Initially, two regional telecommunications companies in Denmark, KTAS (Københavns Telefon A/S) and JTAS (Jydsk Telefon A/S) contacted the BBC with a view to retransmit both BBC1 and 2 on their cable networks in Denmark, offering the BBC payment to cover the costs of the satellite slots. The BBC's commercial division, BBC Enterprises, looked into the proposal but found it would be impossible to secure rights for this. This led the BBC to instead create a separate new channel for Denmark, known as BBC 1/2 Mix. This later expanded to Norway in late 1987 and Sweden in early 1988.
  
The channel broadcast a mix of the programmes shown on BBC1 and BBC2 in the United Kingdom, as well as the BBC's domestic BBC Six O'Clock News bulletin, together with the regional news service from London. BBC1 programming took priority: when a programme on BBC1 could not be shown on the channel for rights reasons, it was replaced with a programme shown on BBC2.

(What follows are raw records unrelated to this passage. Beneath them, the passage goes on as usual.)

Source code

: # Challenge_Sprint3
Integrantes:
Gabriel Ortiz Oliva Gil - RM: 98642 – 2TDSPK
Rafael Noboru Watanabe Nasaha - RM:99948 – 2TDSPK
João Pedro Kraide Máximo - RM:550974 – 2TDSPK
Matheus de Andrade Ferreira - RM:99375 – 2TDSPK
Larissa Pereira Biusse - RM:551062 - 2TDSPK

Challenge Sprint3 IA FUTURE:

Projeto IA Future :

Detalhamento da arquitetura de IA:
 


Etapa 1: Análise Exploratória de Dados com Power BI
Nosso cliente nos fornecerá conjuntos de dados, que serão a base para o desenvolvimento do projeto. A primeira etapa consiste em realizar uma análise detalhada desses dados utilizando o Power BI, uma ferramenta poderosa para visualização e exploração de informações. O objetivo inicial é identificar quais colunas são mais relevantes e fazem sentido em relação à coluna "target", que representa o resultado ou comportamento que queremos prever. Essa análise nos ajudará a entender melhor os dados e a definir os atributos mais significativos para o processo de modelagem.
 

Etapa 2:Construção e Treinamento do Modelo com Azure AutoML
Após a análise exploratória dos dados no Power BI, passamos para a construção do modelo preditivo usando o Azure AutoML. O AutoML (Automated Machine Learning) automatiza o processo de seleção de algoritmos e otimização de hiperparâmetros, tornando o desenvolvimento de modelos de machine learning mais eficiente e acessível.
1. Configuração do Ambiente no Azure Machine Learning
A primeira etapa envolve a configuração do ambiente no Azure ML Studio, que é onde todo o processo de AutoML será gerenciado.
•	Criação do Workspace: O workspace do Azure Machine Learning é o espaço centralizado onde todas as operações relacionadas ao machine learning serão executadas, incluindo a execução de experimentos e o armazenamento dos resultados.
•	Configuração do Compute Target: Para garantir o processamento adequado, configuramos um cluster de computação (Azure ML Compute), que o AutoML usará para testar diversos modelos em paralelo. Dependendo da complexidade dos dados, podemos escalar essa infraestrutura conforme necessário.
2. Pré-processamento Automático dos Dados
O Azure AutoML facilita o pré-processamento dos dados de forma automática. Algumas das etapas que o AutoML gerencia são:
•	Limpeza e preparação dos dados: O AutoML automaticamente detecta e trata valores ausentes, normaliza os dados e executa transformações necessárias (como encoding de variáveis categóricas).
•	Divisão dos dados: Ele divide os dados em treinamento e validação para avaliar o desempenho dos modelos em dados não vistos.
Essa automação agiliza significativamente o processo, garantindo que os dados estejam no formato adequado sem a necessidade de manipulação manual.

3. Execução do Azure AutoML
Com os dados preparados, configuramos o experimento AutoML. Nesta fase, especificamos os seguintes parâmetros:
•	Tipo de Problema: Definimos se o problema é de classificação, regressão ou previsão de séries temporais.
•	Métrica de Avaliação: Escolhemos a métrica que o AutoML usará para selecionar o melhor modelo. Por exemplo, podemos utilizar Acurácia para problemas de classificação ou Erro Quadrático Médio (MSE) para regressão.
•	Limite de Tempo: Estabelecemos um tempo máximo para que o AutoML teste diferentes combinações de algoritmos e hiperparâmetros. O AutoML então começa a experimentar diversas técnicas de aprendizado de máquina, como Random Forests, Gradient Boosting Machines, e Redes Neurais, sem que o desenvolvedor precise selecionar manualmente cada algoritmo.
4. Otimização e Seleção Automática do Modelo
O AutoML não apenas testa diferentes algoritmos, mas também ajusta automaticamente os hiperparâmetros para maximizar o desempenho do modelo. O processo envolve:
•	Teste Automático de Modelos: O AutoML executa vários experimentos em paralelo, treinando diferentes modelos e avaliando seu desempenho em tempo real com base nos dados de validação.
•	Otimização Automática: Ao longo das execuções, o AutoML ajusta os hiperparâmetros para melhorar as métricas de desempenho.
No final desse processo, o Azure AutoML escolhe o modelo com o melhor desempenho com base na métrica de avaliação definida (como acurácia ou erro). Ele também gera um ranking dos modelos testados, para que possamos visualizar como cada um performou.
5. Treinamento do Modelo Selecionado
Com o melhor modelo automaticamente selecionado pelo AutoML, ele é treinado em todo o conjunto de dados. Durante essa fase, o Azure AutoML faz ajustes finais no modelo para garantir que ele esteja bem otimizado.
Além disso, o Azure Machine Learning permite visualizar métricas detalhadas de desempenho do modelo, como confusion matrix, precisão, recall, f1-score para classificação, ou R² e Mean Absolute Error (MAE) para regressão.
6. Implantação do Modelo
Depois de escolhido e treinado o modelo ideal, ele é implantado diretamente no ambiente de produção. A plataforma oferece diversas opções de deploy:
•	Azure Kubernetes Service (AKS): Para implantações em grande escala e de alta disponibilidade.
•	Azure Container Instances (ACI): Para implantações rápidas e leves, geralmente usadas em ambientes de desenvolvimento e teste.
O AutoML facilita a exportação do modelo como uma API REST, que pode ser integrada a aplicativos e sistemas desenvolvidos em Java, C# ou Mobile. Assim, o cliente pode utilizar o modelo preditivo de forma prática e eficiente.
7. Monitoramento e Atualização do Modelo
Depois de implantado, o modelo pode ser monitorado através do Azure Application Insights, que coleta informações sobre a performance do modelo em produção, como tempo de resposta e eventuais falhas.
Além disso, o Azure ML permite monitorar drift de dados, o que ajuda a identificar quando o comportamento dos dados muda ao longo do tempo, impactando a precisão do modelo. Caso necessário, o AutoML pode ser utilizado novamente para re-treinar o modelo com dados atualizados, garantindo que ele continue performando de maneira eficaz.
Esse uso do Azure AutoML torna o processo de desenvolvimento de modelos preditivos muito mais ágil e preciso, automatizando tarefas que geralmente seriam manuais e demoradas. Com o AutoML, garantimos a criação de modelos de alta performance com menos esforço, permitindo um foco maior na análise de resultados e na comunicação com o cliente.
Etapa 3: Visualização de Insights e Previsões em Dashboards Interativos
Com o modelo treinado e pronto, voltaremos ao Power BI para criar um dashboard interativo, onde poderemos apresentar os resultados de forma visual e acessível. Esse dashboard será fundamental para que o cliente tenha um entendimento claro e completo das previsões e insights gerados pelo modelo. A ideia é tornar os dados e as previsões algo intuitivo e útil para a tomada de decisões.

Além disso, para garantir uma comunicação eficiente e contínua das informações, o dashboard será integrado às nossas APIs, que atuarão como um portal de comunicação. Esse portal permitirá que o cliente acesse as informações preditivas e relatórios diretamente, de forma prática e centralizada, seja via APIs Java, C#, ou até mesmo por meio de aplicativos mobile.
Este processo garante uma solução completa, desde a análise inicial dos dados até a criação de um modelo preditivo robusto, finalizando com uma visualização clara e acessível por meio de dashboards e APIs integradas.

The channel was managed and operated by the BBC, but jointly marketed by the two Danish telecommunications companies. However, they were not able to make a profit from the channel, and sold their interest in it to the BBC, which renamed it BBC TV Europe and took full control of its operations and commercialisation, making it available to the whole of Western and Northern Europe (excluding the UK), and also making it officially available for individual viewers who wished to receive it directly via satellite by means of subscription. In 1990, a second service for non-UK viewers entitled "Enterprise Channel" was launched to complement the main BBC TV Europe service, but by the end of that year it had been folded back into the existing network.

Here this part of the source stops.